Se hallaba en Francia en 1294 cumpliendo con este cometido cuando fue elegido prelado de Jaén, se cree que a propuesta del rey Don Jaime II de Aragón. Bonifacio VIII confirmó el nombramiento en 1296. Fue consagrado en la capilla de San Bartolomé por el cardenal Mateo de Acquasparta el 20 de febrero de ese año. Devoto de María, en 1295 ya había defendido la Concepción Inmaculada en su escrito Vida de Lázaro; fue un pionero al respecto.

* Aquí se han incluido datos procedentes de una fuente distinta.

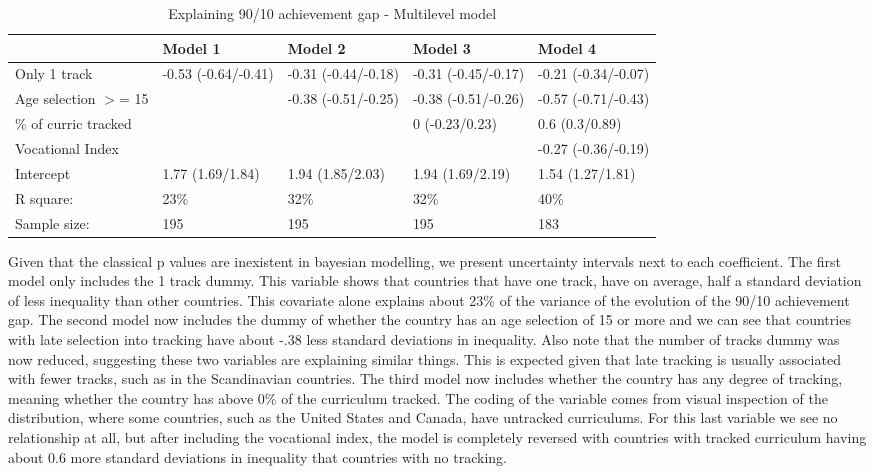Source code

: \documentclass[11pt, a4paper]{article}\usepackage[]{graphicx}\usepackage[]{color}
\begin{document}
\begin{table}[ht]
\centering
\begin{tabular}{lllll}
  \hline
  & Model 1 & Model 2 & Model 3 & Model 4 \\ 
  \hline
Only 1 track & -0.53 (-0.64/-0.41) & -0.31 (-0.44/-0.18) & -0.31 (-0.45/-0.17) & -0.21 (-0.34/-0.07) \\ 
  Age selection $>$= 15 &  & -0.38 (-0.51/-0.25) & -0.38 (-0.51/-0.26) & -0.57 (-0.71/-0.43) \\ 
  \% of curric tracked &  &  & 0 (-0.23/0.23) & 0.6 (0.3/0.89) \\ 
  Vocational Index &  &  &  & -0.27 (-0.36/-0.19) \\ 
  Intercept & 1.77 (1.69/1.84) & 1.94 (1.85/2.03) & 1.94 (1.69/2.19) & 1.54 (1.27/1.81) \\ 
   \hline R square: & 23\% & 32\% & 32\% & 40\% \\ Sample size: & 195 & 195 & 195 & 183 \\ \hline \hline
\end{tabular}
\caption{Explaining 90/10 achievement gap - Multilevel model} 
\end{table}


Given that the classical p values are inexistent in bayesian modelling, we present uncertainty intervals next to each coefficient. The first model only includes the 1 track dummy. This variable shows that countries that have one track, have on average, half a standard deviation of less inequality than other countries. This covariate alone explains about 23\% of the variance of the evolution of the 90/10 achievement gap. The second model now includes the dummy of whether the country has an age selection of 15 or more and we can see that countries with late selection into tracking have about -.38 less standard deviations in inequality. Also note that the number of tracks dummy was now reduced, suggesting these two variables are explaining similar things. This is expected given that late tracking is usually associated with fewer tracks, such as in the Scandinavian countries. The third model now includes whether the country has any degree of tracking, meaning whether the country has above 0\% of the curriculum tracked. The coding of the variable comes from visual inspection of the distribution, where some countries, such as the United States and Canada, have untracked curriculums. For this last variable we see no relationship at all, but after including the vocational index, the model is completely reversed with countries with tracked curriculum having about 0.6 more standard deviations in inequality that countries with no tracking.
\end{document}
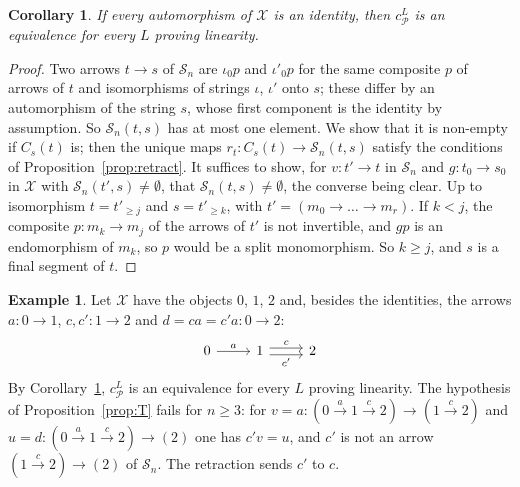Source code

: \documentclass[11pt]{amsart}
\newtheorem{cor}[thm]{Corollary}
\theoremstyle{definition}
\newtheorem{ex}[thm]{Example}
\newcommand{\cX}{\mathcal X}
\newcommand{\cP}{\mathcal P}
\newcommand{\cS}{\mathcal S}
\begin{document}
\begin{cor}\label{cor:rigid}
If every automorphism of $\cX$ is an identity, then $c^L_\cP$ is an
equivalence for every $L$ proving linearity.
\end{cor}
\begin{proof}
Two arrows $t\to s$ of $\cS_n$ are $\iota_0p$ and $\iota'_0p$ for the
same composite $p$ of arrows of $t$ and isomorphisms of strings
$\iota$, $\iota'$ onto $s$; these differ by an automorphism of the
string $s$, whose first component is the identity by assumption. So $\cS_n(t,s)$ has
at most one element. We show that it is non-empty if $C_s(t)$ is;
then the unique maps $r_t\colon C_s(t)\to\cS_n(t,s)$ satisfy the
conditions of Proposition~\ref{prop:retract}. It suffices to show, for
$v\colon t'\to t$ in $\cS_n$ and $g\colon t_0\to s_0$ in $\cX$ with
$\cS_n(t',s)\ne\emptyset$, that $\cS_n(t,s)\ne\emptyset$, the converse
being clear. Up to isomorphism $t=t'_{\ge j}$ and $s=t'_{\ge k}$, with
$t'=(m_0\to\dots\to m_r)$. If $k<j$, the composite $p\colon m_k\to m_j$
of the arrows of $t'$ is not invertible, and $gp$ is an endomorphism
of $m_k$, so $p$ would be a split monomorphism. So $k\ge j$, and $s$
is a final segment of $t$.
\end{proof}

\begin{ex}\label{ex:parallel}
Let $\cX$ have the objects $0$, $1$, $2$ and, besides the identities,
the arrows $a\colon0\to1$, $c,c'\colon1\to2$ and $d=ca=c'a\colon0\to2$:
\[
\begin{tikzcd}
0\arrow[r,"a"]&1\arrow[r,shift left,"c"]\arrow[r,shift right,"c'"']&2
\end{tikzcd}
\]
By Corollary~\ref{cor:rigid}, $c^L_\cP$ is an equivalence for every $L$
proving linearity. The hypothesis of Proposition~\ref{prop:T} fails for
$n\ge3$: for $v=a\colon(0\xrightarrow{a}1\xrightarrow{c}2)\to
(1\xrightarrow{c}2)$ and $u=d\colon(0\xrightarrow{a}1\xrightarrow{c}2)
\to(2)$ one has $c'v=u$, and $c'$ is not an arrow
$(1\xrightarrow{c}2)\to(2)$ of $\cS_n$. The retraction sends $c'$ to
$c$.
\end{ex}
\end{document}
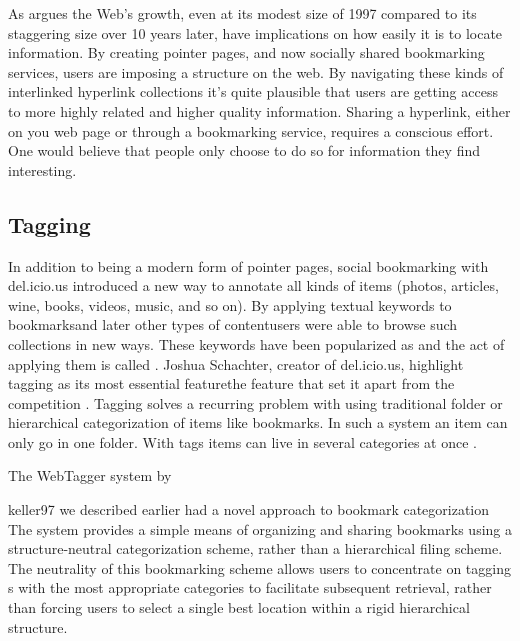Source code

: As \citet[]{dieberger97} argues the Web's growth, even at its modest
size of 1997 compared to its staggering size over 10 years later, have
implications on how easily it is to locate information. By creating pointer
pages, and now socially shared bookmarking services, users are imposing a
structure on the web. By navigating these kinds of interlinked hyperlink
collections it's quite plausible that users are getting access to more highly
related and higher quality information. Sharing a hyperlink, either on you web
page or through a bookmarking service, requires a conscious effort. One would
believe that people only choose to do so for information they find
interesting.

\subsection{Tagging}

In addition to being a modern form of pointer pages, social bookmarking
with del.icio.us introduced a new way to annotate all kinds of
items (photos, articles, wine, books, videos, music, and so on).
By applying textual keywords to
bookmarks\dash{}and later other types of content\dash{}users were able to
browse such collections in new ways. These keywords have been popularized as
 and the act of applying them is called .%
Joshua Schachter, creator of del.icio.us, highlight tagging as its most
essential feature\dash{}the feature that set it apart from the competition
\cite[]{livingston07}. Tagging solves a recurring problem with
using traditional folder or hierarchical categorization of items like
bookmarks. In such a system an item can only go in one folder. With
tags items can live in several categories at once
\citep[]{weinberger07}.

The WebTagger system by
\begin{fullquote}[\p{1109}]{keller97}{%
  we described earlier had a novel approach to bookmark categorization}
    The system provides a simple means of organizing and sharing bookmarks
    using a structure-neutral categorization scheme, rather than a
    hierarchical filing scheme. The neutrality of this bookmarking scheme
    allows users to concentrate on tagging s with the most
    appropriate categories to facilitate subsequent retrieval, rather than
    forcing users to select a single best location within a rigid hierarchical
    structure.
\end{fullquote}

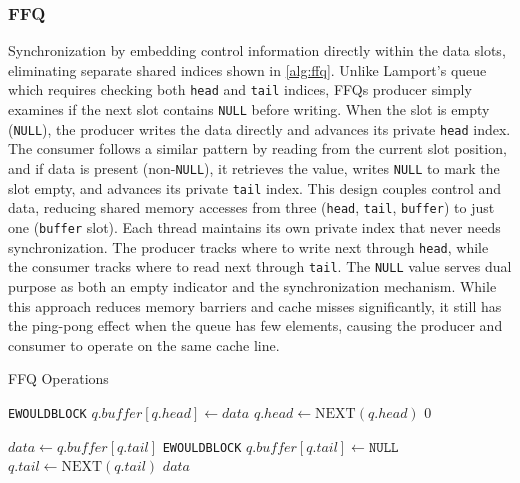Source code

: \subsubsection{\acl{FFQ}}
Synchronization by embedding control information directly within the data slots, eliminating separate shared indices shown in \cref{alg:ffq}. Unlike Lamport's queue which requires checking both \texttt{head} and \texttt{tail} indices, \acsp{FFQ} producer simply examines if the next slot contains \texttt{NULL} before writing. When the slot is empty (\texttt{NULL}), the producer writes the data directly and advances its private \texttt{head} index. The consumer follows a similar pattern by reading from the current slot position, and if data is present (non-\texttt{NULL}), it retrieves the value, writes \texttt{NULL} to mark the slot empty, and advances its private \texttt{tail} index. This design couples control and data, reducing shared memory accesses from three (\texttt{head}, \texttt{tail}, \texttt{buffer}) to just one (\texttt{buffer} slot). Each thread maintains its own private index that never needs synchronization. The producer tracks where to write next through \texttt{head}, while the consumer tracks where to read next through \texttt{tail}. The \texttt{NULL} value serves dual purpose as both an empty indicator and the synchronization mechanism. While this approach reduces memory barriers and cache misses significantly, it still has the ping-pong effect when the queue has few elements, causing the producer and consumer to operate on the same cache line. \cite{ffq} 

\begin{algorithm}[!ht]
    \centering
    \captionsetup{justification=centering}
    \caption{\acl{FFQ} Operations \cite{ffq}}
    \label{alg:ffq}
    \scriptsize
    \begin{algorithmic}[1]
                \State \Return \texttt{EWOULDBLOCK}
            \EndIf
            \State $q.buffer[q.head] \gets data$
            \State $q.head \gets \text{NEXT}(q.head)$
            \State \Return $0$
        \EndFunction
        
        \State
        
            \State $data \gets q.buffer[q.tail]$
                \State \Return \texttt{EWOULDBLOCK}
            \EndIf
            \State $q.buffer[q.tail] \gets \texttt{NULL}$
            \State $q.tail \gets \text{NEXT}(q.tail)$
            \State \Return $data$
        \EndFunction
    \end{algorithmic}
 \end{algorithm}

En 1297 viajó a Granada y allí fue hecho prisionero por los musulmanes. Sin duda le precedía su vigorosa defensa de los cautivos a los que rescataba, y la instrucción y bautismo que impartía a los cristianos, así como su encendida predicación junto a sus dotes de pacificador. Además, su amigo el rey Jaime I, en 1294 no había tenido reparos en establecer un tratado de amistad con el rey nazarí Muhammad I Al-Ahmar (el Rojo), que en ese momento regía la ciudad de la Alhambra. Pero en 1297 el nuevo emir Muhammad II Al-Faqih, hijo del anterior, había roto el pacto dejando clausurado dramáticamente el periodo de paz del que transitoriamente gozaron los cristianos. Tras su captura, Pedro fue recluido en la torre granadina del Carmen de los Mártires.

Al saber la noticia, los fieles destinaron limosnas para rescatarlo, pero Pedro no las aceptó sino que con ellas liberó a otros esclavos necesitados. En prisión escribió varios tratados sobre la vida espiritual y diversas obras defendiendo la fe, en las que refutaba tesis de judíos y de musulmanes. Sus trabajos suscitaron la ira de sus captores, y le condenaron a muerte por decapitación. Padeció un momento de terror que solapó instantáneamente su gozo por el martirio. Cristo le consoló: «Pedro, no te asustes porque la naturaleza haga su oficio. Yo mismo estuve triste hasta la muerte la noche antes de mi Pasión, y por tu amor padecí aquella amarga agonía». Lleno de fortaleza se enfrentó a este martirio el 6 de diciembre de 1300. Clemente X confirmó su culto el 14 de agosto de 1670.